Items from a data source:
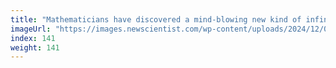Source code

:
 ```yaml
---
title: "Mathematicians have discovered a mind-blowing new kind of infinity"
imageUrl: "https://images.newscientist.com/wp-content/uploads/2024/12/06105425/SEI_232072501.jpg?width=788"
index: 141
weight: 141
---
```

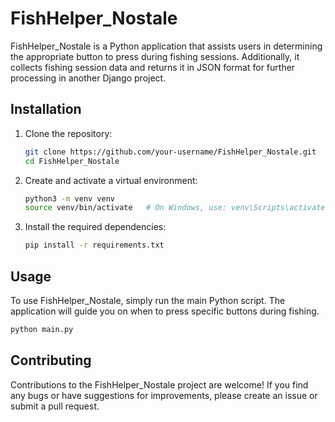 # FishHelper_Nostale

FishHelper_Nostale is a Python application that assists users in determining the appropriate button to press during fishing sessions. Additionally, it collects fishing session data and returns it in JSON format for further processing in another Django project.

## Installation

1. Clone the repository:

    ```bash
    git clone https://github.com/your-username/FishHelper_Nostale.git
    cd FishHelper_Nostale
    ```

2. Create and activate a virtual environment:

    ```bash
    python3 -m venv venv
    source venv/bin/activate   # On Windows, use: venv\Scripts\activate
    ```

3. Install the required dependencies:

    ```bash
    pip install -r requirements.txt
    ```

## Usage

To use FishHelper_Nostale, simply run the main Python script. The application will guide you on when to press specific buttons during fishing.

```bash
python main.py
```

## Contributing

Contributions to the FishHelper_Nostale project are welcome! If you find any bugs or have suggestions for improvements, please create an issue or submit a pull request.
...
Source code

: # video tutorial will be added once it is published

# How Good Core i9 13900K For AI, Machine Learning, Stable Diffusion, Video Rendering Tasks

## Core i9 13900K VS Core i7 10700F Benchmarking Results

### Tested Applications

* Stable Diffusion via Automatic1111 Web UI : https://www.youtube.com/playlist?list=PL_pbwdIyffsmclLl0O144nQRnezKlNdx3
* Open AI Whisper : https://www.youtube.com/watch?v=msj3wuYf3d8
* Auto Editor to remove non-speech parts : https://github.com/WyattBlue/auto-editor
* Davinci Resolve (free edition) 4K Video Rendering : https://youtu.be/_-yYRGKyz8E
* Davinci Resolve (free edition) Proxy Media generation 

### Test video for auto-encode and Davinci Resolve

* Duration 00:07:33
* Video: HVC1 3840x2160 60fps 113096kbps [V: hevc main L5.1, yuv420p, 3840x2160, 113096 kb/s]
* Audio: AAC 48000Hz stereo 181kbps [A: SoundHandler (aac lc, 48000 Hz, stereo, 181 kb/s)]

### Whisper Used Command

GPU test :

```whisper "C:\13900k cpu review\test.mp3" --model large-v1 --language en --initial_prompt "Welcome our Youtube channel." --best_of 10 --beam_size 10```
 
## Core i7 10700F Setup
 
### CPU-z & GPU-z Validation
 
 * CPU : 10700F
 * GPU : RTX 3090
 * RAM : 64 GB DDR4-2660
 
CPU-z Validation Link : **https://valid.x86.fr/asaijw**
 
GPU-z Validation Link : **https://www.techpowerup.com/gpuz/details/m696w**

Task:
Where a line in the records above contains the string "main", return that line.

Response for this exercise:
To use FishHelper_Nostale, simply run the main Python script. The application will guide you on when to press specific buttons during fishing.
python main.py
* Video: HVC1 3840x2160 60fps 113096kbps [V: hevc main L5.1, yuv420p, 3840x2160, 113096 kb/s]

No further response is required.